In this study, quantitative real-time polymerase chain reaction (qRT-PCR), western blotting, immunohistochemistry (IHC) and tissue microarray (TMA) were utilized to examine the expression dynamics of YAP 1 in a cohort of UCB and normal bladder tissues. In addition, the correlation between expression of YAP 1 and cell proliferation levels in UCB tissue was analyzed using the Ki-67 assessment marker.

Patients and primary UCB samples

For qRT-PCR and western blot analysis, we collected 14 paired fresh UCBs and normal tissue samples from patients who underwent surgery between October 2011 and April 2012. In addition, a cohort of 213 formalin-fixed, paraffin–embedded tissues of UCBs diagnosed between 2002 and 2007 at the Department of Pathology and Urology, Cancer Center and the First Affiliated Hospital, Sun Yat-sen University (Guangzhou, China) was retrieved. The cases selected were based on distinctive pathologic diagnosis of UCB, undergoing curative resection for tumor without preoperative chemotherapy and radiotherapy, and availability of resection tissue and follow-up data. The disease stage of each patient was classified or reclassified according to the 2002 AJCC staging system [19]. The 213 patients included 183 males and 30 females aged from 20 to 89 years (median, 62 years). The average follow-up time was 86.36 months (range, 56.0 to 120.0 months). Among these patients, 89 underwent radical cystectomy (RC) and 124 underwent transurethral resection of bladder tumor (TURBT).
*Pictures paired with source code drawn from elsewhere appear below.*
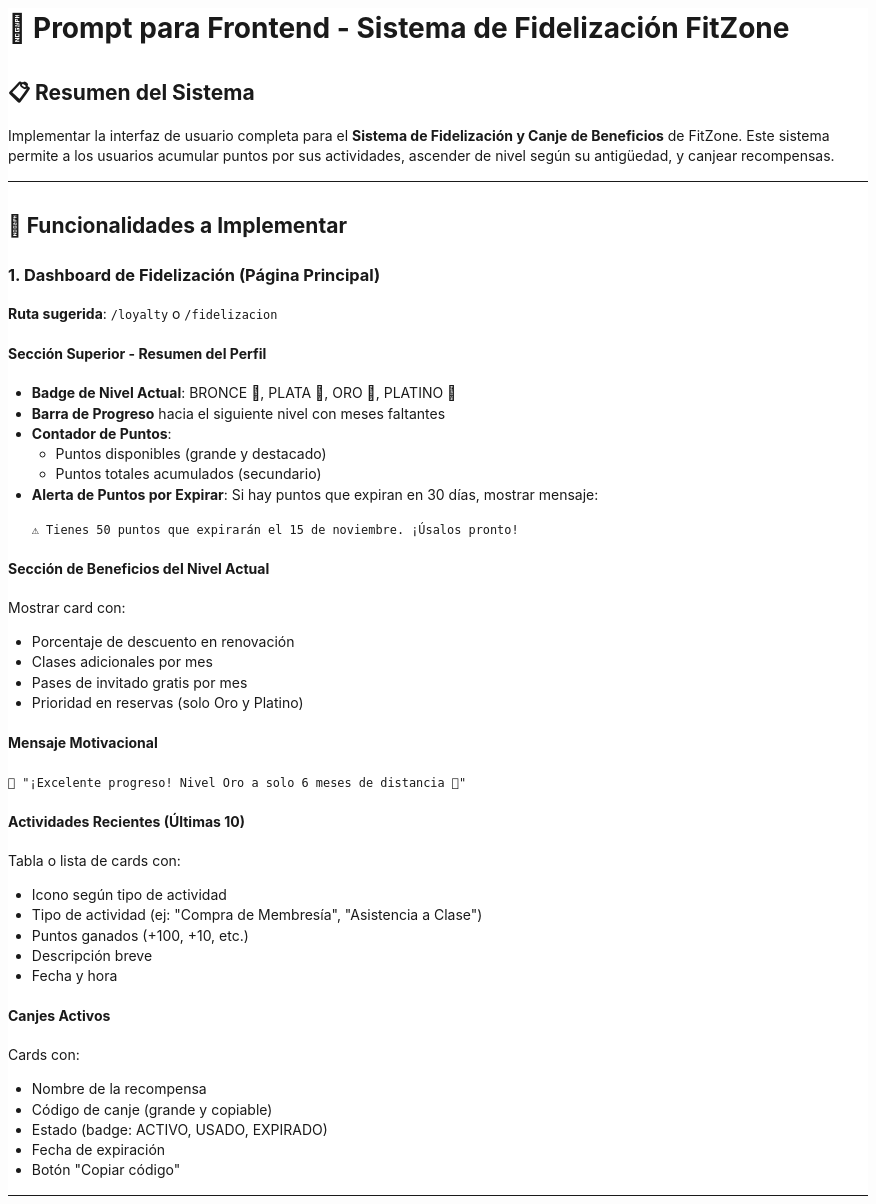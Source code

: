# 🎨 Prompt para Frontend - Sistema de Fidelización FitZone

## 📋 Resumen del Sistema

Implementar la interfaz de usuario completa para el **Sistema de Fidelización y Canje de Beneficios** de FitZone. Este sistema permite a los usuarios acumular puntos por sus actividades, ascender de nivel según su antigüedad, y canjear recompensas.

---

## 🎯 Funcionalidades a Implementar

### 1. **Dashboard de Fidelización** (Página Principal)
**Ruta sugerida**: `/loyalty` o `/fidelizacion`

#### Sección Superior - Resumen del Perfil
- **Badge de Nivel Actual**: BRONCE 🥉, PLATA 🥈, ORO 🥇, PLATINO 💎
- **Barra de Progreso** hacia el siguiente nivel con meses faltantes
- **Contador de Puntos**: 
  - Puntos disponibles (grande y destacado)
  - Puntos totales acumulados (secundario)
- **Alerta de Puntos por Expirar**: Si hay puntos que expiran en 30 días, mostrar mensaje:
  ```
  ⚠️ Tienes 50 puntos que expirarán el 15 de noviembre. ¡Úsalos pronto!
  ```

#### Sección de Beneficios del Nivel Actual
Mostrar card con:
- Porcentaje de descuento en renovación
- Clases adicionales por mes
- Pases de invitado gratis por mes
- Prioridad en reservas (solo Oro y Platino)

#### Mensaje Motivacional
```
🎉 "¡Excelente progreso! Nivel Oro a solo 6 meses de distancia 🥇"
```

#### Actividades Recientes (Últimas 10)
Tabla o lista de cards con:
- Icono según tipo de actividad
- Tipo de actividad (ej: "Compra de Membresía", "Asistencia a Clase")
- Puntos ganados (+100, +10, etc.)
- Descripción breve
- Fecha y hora

#### Canjes Activos
Cards con:
- Nombre de la recompensa
- Código de canje (grande y copiable)
- Estado (badge: ACTIVO, USADO, EXPIRADO)
- Fecha de expiración
- Botón "Copiar código"

---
After TURBT, 50 mg THP was used in intravesical therapy as weekly intravesical injection beginning within 24 hours after surgery. The clinicopathological characteristics of these 213 patients are summarized in Table 1. The patients’ consent was obtained for the use of the tissue samples and records, and the study protocol was approved and permission for use of the clinical data was given by the Institutional Research Ethics Committee of Sun Yat-Sen University Cancer Center.

qRT-PCR analysis

Total RNA was isolated from the 14 pairs of UCB tissue and normal bladder tissue using TRIZOL reagent (Invitrogen, Carlsbad, CA). RNA was reverse-transcribed using SuperScript First Strand cDNA System (Invitrogen, Carlsbad, CA) according to the manufacturer’s instructions. The YAP 1 sense primer was 5′-CGCTCTTCAACGCCGTCA-3′, and the antisense primer was 5′-AGTACTGGCCTGTCGGGAGT-3′. For the β-actin gene, the sense primer was 5′-ATAGCACAGCCTGGATAGCAACGTAC-3′, and the antisense primer was 5′-CACCTTCTACAATGAGCTGCGTGTG-3′. qRT-PCR was done using SYBR Green PCR master mix (Applied Biosystems) in a total volume of 20 μl on the 7900HT fast Real-time PCR system (Applied Biosystems) as follows: 50°C for 2 min, 95°C for 10 min, 40 cycles of 95°Cfor 15 s, and 60°C for 60 s. A dissociation procedure was performed to generate a melting curve for confirmation of amplification specificity. β-actin was used as the reference gene. The relative levels of gene expression were represented asΔCt =Ct_gene- Ct_reference, and the fold change of gene expression was calculated by the 2^-ΔΔCt Method. Experiments were repeated in triplicate.

Western blot analysis

Total proteins from the 14 pairs of UCB tissues and normal bladder tissues were extracted with 1× SDS sample buffer [62.5 mmol/L Tris–HCl (pH 6.8), 2% SDS, 10% glycerol, and 5% 2-mercaptoethanol], and 30 μg of each protein was electrophoretically separated on 12% SDS polyacrylamide gels, and transferred to polyvinylidene difluoride membranes (Millipore). Mouse monoclonal anti-YAP 1(1:300, Upstate Biotechnology, Lake Placid, NY) and anti-mouse (1:2000, Santa Cruz Biotechnology, Santa Cruz, CA) antibodies were used to detect the YAP 1 protein. Mouse GAPDH (1:2000, Sigma) and anti-mouse (1:2000, Santa Cruz Biotechnology, Santa Cruz, CA) antibodies were used to detect GAPDH.

TMA construction

TMA was constructed as the method described previously [20]. In brief, formalin-fixed, paraffin-embedded tissue blocks and the corresponding hematoxylin and eosin (H&E)-stained slides were over laid for TMA sampling. The slides were reviewed by a pathologist to determine and mark out representative tumor areas. Duplicate of 0.6 mm diameter cylinders were punched from representative tumor areas of individual donor tissue block, and re-embedded into a recipient paraffin block at a defined position, using a tissue arraying instrument (Beecher Instruments, SilverSpring, MD, USA). In our constructed bladder tissue-TMA, three cores of a sample were selected from each primary UCB and normal bladder tissue. Multiple sections (5 μm thick) were cut from the TMA block and mounted on microscope slides. The TMA block contained 213 UCBs and 86 specimens of normal bladder tissues.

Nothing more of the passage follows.